Of course, Mr. Weiner’s substantial discomfort is our gain, as it provides some great lessons for using social media wisely – besides the obvious rule that you shouldn’t be sending naughty pictures to others, especially if you’re a public figure and the recipient isn’t your significant other. I’m hoping you have that figured out.
In the meantime, here’s how you make sure you don’t turn out like Mr. Weiner:
Log in via HTTPS: Mr. Weiner’s account didn’t end up being hacked, but it is still important to take steps to ensure others don’t get access to your account – especially on public wifi. HTTPS will encrypt the information passed between your account and Twitter. While logged into your Twitter account, go to “settings” and tick the box “Always use HTTPS”.
Keep Personal and Business Accounts Separate: What you choose to do on your own time is your business. But if you use one Twitter account for work and for personal use, you’re looking for Red Cross kind of trouble. I use different clients (Tweetdeck, Hootsuite, Twitter for iPhone, etc) for different accounts to make sure I don’t post personal tweets to corporate accounts. You should also have different passwords for work and personal accounts.

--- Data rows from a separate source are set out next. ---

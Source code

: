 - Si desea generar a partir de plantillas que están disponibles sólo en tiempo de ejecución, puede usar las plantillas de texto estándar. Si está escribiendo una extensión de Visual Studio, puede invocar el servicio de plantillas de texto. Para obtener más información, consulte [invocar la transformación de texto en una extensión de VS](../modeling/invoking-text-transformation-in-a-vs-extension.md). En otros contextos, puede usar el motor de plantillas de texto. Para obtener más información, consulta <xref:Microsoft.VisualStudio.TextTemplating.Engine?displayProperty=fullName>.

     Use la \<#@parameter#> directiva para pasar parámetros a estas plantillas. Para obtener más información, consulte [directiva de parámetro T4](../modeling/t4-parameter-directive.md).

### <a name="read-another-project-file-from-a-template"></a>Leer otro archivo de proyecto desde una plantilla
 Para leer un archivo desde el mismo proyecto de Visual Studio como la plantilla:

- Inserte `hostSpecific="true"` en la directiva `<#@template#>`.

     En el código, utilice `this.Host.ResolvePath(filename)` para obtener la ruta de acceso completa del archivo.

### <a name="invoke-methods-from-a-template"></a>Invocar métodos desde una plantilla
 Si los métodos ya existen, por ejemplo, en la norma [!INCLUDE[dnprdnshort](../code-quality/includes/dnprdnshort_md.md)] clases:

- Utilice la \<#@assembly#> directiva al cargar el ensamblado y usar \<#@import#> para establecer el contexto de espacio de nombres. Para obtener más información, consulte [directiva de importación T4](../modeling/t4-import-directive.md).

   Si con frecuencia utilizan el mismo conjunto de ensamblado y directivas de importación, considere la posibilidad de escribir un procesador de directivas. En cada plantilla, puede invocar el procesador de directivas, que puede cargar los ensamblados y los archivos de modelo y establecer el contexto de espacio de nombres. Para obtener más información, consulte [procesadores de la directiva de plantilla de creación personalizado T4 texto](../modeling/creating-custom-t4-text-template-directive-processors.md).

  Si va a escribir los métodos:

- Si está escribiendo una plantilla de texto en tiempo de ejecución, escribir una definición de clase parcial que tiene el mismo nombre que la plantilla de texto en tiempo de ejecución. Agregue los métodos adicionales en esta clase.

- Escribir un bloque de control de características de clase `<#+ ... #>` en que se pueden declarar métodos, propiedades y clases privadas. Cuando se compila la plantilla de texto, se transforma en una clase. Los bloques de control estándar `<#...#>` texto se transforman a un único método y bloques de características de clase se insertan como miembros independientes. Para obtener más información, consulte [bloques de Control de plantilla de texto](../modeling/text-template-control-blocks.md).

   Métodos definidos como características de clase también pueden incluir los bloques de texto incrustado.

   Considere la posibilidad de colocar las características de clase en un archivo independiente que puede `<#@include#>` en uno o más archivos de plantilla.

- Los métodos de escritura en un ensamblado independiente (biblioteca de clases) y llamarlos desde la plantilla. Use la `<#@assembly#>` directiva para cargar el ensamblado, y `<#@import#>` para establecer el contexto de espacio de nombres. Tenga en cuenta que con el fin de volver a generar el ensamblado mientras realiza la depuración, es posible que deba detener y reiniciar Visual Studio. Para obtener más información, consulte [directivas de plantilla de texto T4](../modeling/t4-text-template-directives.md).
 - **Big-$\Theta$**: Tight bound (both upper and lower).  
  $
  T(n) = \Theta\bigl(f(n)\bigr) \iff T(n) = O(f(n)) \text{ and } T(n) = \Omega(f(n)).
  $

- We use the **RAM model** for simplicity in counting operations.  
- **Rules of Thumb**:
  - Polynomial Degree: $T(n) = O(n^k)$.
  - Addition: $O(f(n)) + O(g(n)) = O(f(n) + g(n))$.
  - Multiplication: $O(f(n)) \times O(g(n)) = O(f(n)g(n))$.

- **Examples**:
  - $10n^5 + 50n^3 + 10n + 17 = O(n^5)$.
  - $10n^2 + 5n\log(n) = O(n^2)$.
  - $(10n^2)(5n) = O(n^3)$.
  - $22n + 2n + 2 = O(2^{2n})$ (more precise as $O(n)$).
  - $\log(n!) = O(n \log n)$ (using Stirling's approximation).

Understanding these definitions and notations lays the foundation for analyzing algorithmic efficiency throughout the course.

Control Access: You should be aware at all times of who has access to your social media accounts. Did you pass along credentials to a colleague or subordinate? Do you use the same password for all accounts? Who knows that password? It is important you have a firm grip on who has access to your account at all times. If you’re not sure, change your password.
Use a Strong Password: This may seem like a no-brainer, but studies show the most common password is “123456”. Better to use a strong password, which is defined as a password that has numbers, letters, special characters and at least one capital letter. Those passwords offer far less risk of being broken by hackers or others looking to do you harm.
There Is Always A Screenshot: This won’t help you if you’ve posted a pic you shouldn’t have, but this is something to keep in mind. If you’re a public figure or someone engaged in social media, there is someone watching what you are posting – pretty much at all times. If you post something you we’re supposed to, it is a very safe assumption that someone has a copy of it. Click here to see how Mr. Weiner’s tale went down. Better not to post anything in the first place, but if you do – acting like it didn’t happen is probably a faulty strategy.
As they say, a KB of prevention is worth a GB of cure. Take some of these simple steps to ensure your account is secure and that you know what you’re tweeting.
Then again, if you really want to avoid being a (W)einer, you could always just keep your private photo collection to yourself.